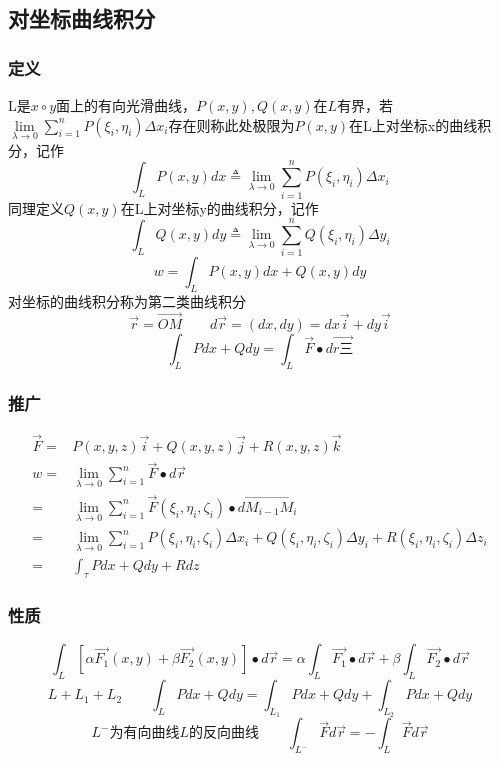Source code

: \subsection{对坐标曲线积分}
\subsubsection{定义}
L是$x\circ y$面上的有向光滑曲线，$P(x,y),Q(x,y)$在$L$有界，若$\lim\limits_{\lambda\to 0}\sum\limits_{i=1}^{n}P(\xi_i,\eta_i)\Delta x_i$存在则称此处极限为$P(x,y)$在L上对坐标x的曲线积分，记作
$$\int_{L}P(x,y)dx\triangleq\lim\limits_{\lambda\to 0}\sum\limits_{i=1}^{n}P(\xi_i,\eta_i)\Delta x_i$$
同理定义$Q(x,y)$在L上对坐标y的曲线积分，记作
$$\int_{L}Q(x,y)dy\triangleq\lim\limits_{\lambda\to 0}\sum\limits_{i=1}^{n}Q(\xi_i,\eta_i)\Delta y_i$$
$$w=\int_{L}P(x,y)dx+Q(x,y)dy$$
对坐标的曲线积分称为第二类曲线积分
$$\overrightarrow{r}=\overrightarrow{OM}\qquad d\overrightarrow{r}=(dx,dy)=dx\overrightarrow{i}+dy\overrightarrow{i}$$
$$\int_LPdx+Qdy=\int_L\overrightarrow{F}\bullet d\overrightarrow{r三}$$
\subsubsection{推广}
\begin{align*}
	\overrightarrow{F}=&P(x,y,z)\overrightarrow{i}+Q(x,y,z)\overrightarrow{j}+R(x,y,z)\overrightarrow{k}\\
	w=&\lim\limits_{\lambda\to 0}\sum\limits_{i=1}^{n}\overrightarrow{F}\bullet d\overrightarrow{r}\\
	=&\lim\limits_{\lambda\to 0}\sum\limits_{i=1}^{n}\overrightarrow{F}(\xi_i,\eta_i,\zeta_i)\bullet d\overrightarrow{M_{i-1}M_i}\\
	=&\lim\limits_{\lambda\to 0}\sum\limits_{i=1}^{n}P(\xi_i,\eta_i,\zeta_i)\Delta x_i+Q(\xi_i,\eta_i,\zeta_i)\Delta y_i+R(\xi_i,\eta_i,\zeta_i)\Delta z_i\\
	=&\int_\tau Pdx+Qdy+Rdz
\end{align*}
\subsubsection{性质}
$$\int_{L}\left[\alpha\overrightarrow{F_1}(x,y)+\beta\overrightarrow{F_2}(x,y)\right]\bullet d\overrightarrow{r}=\alpha\int_{L}\overrightarrow{F_1}\bullet d\overrightarrow{r}+\beta\int_{L}\overrightarrow{F_2}\bullet d\overrightarrow{r}$$
$$L+L_1+L_2\qquad \int_L Pdx+Qdy=\int_{L_1} Pdx+Qdy+\int_{L_2} Pdx+Qdy$$
$$L^-\mbox{为有向曲线}L\mbox{的反向曲线}\qquad \int_{L^-}\overrightarrow{F}d\overrightarrow{r}=-\int_{L}\overrightarrow{F}d\overrightarrow{r}$$
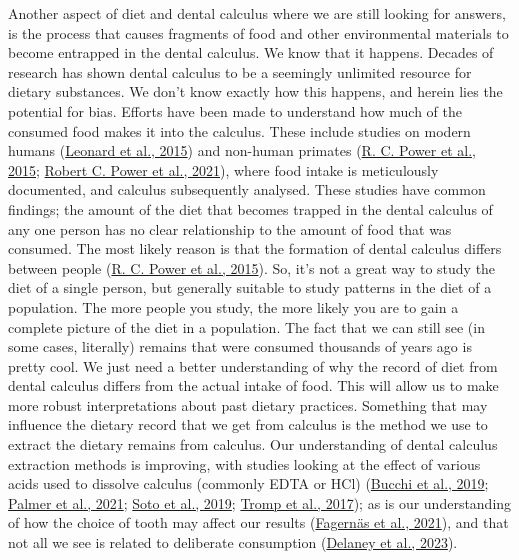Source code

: \documentclass[
  b5paper,
]{book}
\begin{document}
Another aspect of diet and dental calculus where we are still looking
for answers, is the process that causes fragments of food and other
environmental materials to become entrapped in the dental calculus. We
know that it happens. Decades of research has shown dental calculus to
be a seemingly unlimited resource for dietary substances. We don't know
exactly how this happens, and herein lies the potential for bias.
Efforts have been made to understand how much of the consumed food makes
it into the calculus. These include studies on modern humans
(\protect\hyperlink{ref-leonardPlantMicroremains2015}{Leonard et al.,
2015}) and non-human primates
(\protect\hyperlink{ref-powerChimpCalculus2015}{R. C. Power et al.,
2015}; \protect\hyperlink{ref-powerRepresentativenessDental2021}{Robert
C. Power et al., 2021}), where food intake is meticulously documented,
and calculus subsequently analysed. These studies have common findings;
the amount of the diet that becomes trapped in the dental calculus of
any one person has no clear relationship to the amount of food that was
consumed. The most likely reason is that the formation of dental
calculus differs between people
(\protect\hyperlink{ref-powerChimpCalculus2015}{R. C. Power et al.,
2015}). So, it's not a great way to study the diet of a single person,
but generally suitable to study patterns in the diet of a population.
The more people you study, the more likely you are to gain a complete
picture of the diet in a population. The fact that we can still see (in
some cases, literally) remains that were consumed thousands of years ago
is pretty cool. We just need a better understanding of why the record of
diet from dental calculus differs from the actual intake of food. This
will allow us to make more robust interpretations about past dietary
practices. Something that may influence the dietary record that we get
from calculus is the method we use to extract the dietary remains from
calculus. Our understanding of dental calculus extraction methods is
improving, with studies looking at the effect of various acids used to
dissolve calculus (commonly EDTA or HCl)
(\protect\hyperlink{ref-bucchiComparisonsMethods2019}{Bucchi et al.,
2019}; \protect\hyperlink{ref-palmerComparingUse2021}{Palmer et al.,
2021};
\protect\hyperlink{ref-sotoCharacterizationDecontamination2019}{Soto et
al., 2019}; \protect\hyperlink{ref-trompEDTACalculus2017}{Tromp et al.,
2017}); as is our understanding of how the choice of tooth may affect
our results
(\protect\hyperlink{ref-fagernasMicrobialBiogeography2021}{Fagernäs et
al., 2021}), and that not all we see is related to deliberate
consumption (\protect\hyperlink{ref-delaneyMoreWhat2023}{Delaney et al.,
2023}).
\end{document}
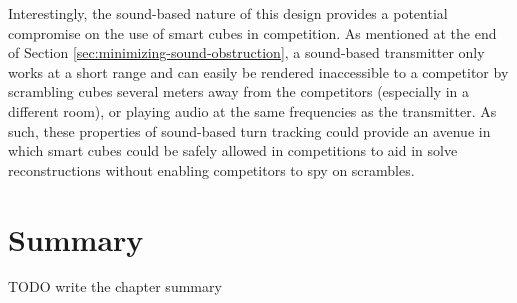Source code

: Interestingly, the sound-based nature of this design provides a
potential compromise on the use of smart cubes in competition. As
mentioned at the end of Section \ref{sec:minimizing-sound-obstruction},
a sound-based transmitter only works at a short range and can easily be
rendered inaccessible to a competitor by scrambling cubes several
meters away from the competitors (especially in a different room), or
playing audio at the same frequencies as the transmitter. As such,
these properties of sound-based turn tracking could provide an avenue
in which smart cubes could be safely allowed in competitions to aid in
solve reconstructions without enabling competitors to spy on scrambles.

\section{Summary}
TODO write the chapter summary

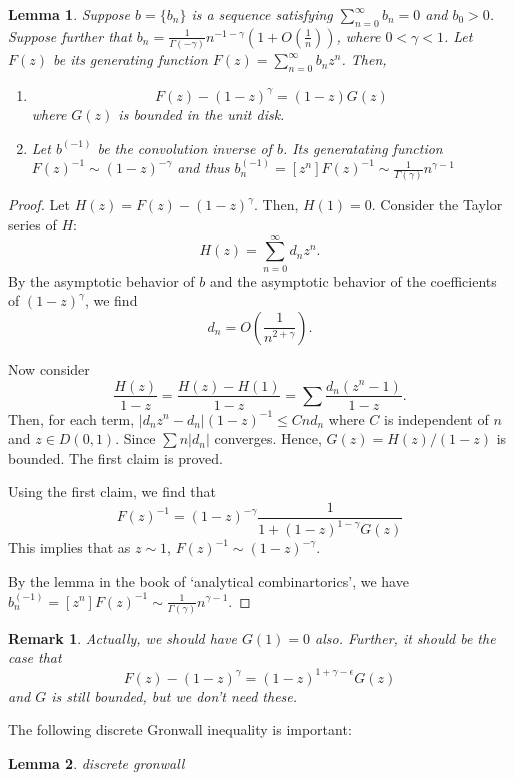 \documentclass[11pt]{article} %
\newtheorem{lmm}{Lemma}
\newtheorem{rmk}{Remark}
\begin{document}
\begin{lmm}
Suppose $b=\{b_n\}$ is a sequence satisfying $\sum_{n=0}^{\infty}b_n=0$
and $b_0>0$. Suppose further that $b_n=\frac{1}{\Gamma(-\gamma)}n^{-1-\gamma}(1+O(\frac{1}{n}))$, where $0<\gamma<1$. Let $F(z)$ be its generating function $F(z)=\sum_{n=0}^{\infty}b_n z^n$. Then, 
\begin{enumerate}
\item $$
F(z)-(1-z)^{\gamma}=(1-z)G(z)
$$
where $G(z)$ is bounded in the unit disk.
\item Let $b^{(-1)}$ be the convolution inverse of $b$. Its generatating function $F(z)^{-1}\sim (1-z)^{-\gamma}$ and thus $b^{(-1)}_n=[z^n]F(z)^{-1}\sim \frac{1}{\Gamma(\gamma)}n^{\gamma-1}$ 
\end{enumerate}
\end{lmm}
\begin{proof}
Let $H(z)=F(z)-(1-z)^{\gamma}$. Then, $H(1)=0$. Consider the Taylor series of $H$: $$
H(z)=\sum_{n=0}^{\infty}d_n z^n.
$$
By the asymptotic behavior of $b$ and the asymptotic behavior of the coefficients of $(1-z)^{\gamma}$, we find
$$d_n=O(\frac{1}{n^{2+\gamma}}).$$ 

Now consider $$
\frac{H(z)}{1-z}=\frac{H(z)-H(1)}{1-z}=\sum \frac{d_n(z^n-1)}{1-z}.
$$
Then, for each term, 
$|d_nz^n-d_n|(1-z)^{-1}\le Cnd_n$ where $C$ is independent of $n$ and $z\in D(0,1)$. Since $\sum n|d_n|$ converges. Hence, $G(z)=H(z)/(1-z)$ is bounded. The first claim is proved.


Using the first claim, we find that $$
F(z)^{-1}=(1-z)^{-\gamma}\frac{1}{1+(1-z)^{1-\gamma}G(z)}
$$
This implies that as $z\sim 1$, $F(z)^{-1}\sim (1-z)^{-\gamma}$.

By the lemma in the book of `analytical combinartorics', we have 
$b^{(-1)}_n=[z^n]F(z)^{-1}\sim \frac{1}{\Gamma(\gamma)}n^{\gamma-1}$.
\end{proof}
\begin{rmk}
Actually, we should have $G(1)=0$ also. Further, it should be the case that 
$$
F(z)-(1-z)^{\gamma}=(1-z)^{1+\gamma-\epsilon}G(z)
$$
and $G$ is still bounded, but we don't need these.
\end{rmk}

The following discrete Gronwall inequality is important:
\begin{lmm}
discrete gronwall
\end{lmm}
\end{document}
:::
§ Requirement: Working from the entries above, reproduce exactly and only the lines beginning with the line that has "mentioned at the" and ending with the line that has "is a sequence"; omit all pictures.

§ Exercise answer:
mentioned at the end of Section \ref{sec:minimizing-sound-obstruction},
a sound-based transmitter only works at a short range and can easily be
rendered inaccessible to a competitor by scrambling cubes several
meters away from the competitors (especially in a different room), or
playing audio at the same frequencies as the transmitter. As such,
these properties of sound-based turn tracking could provide an avenue
in which smart cubes could be safely allowed in competitions to aid in
solve reconstructions without enabling competitors to spy on scrambles.

\section{Summary}
TODO write the chapter summary

 \documentclass[11pt]{article} %
\newtheorem{lmm}{Lemma}
\newtheorem{rmk}{Remark}
\begin{document}
\begin{lmm}
Suppose $b=\{b_n\}$ is a sequence satisfying $\sum_{n=0}^{\infty}b_n=0$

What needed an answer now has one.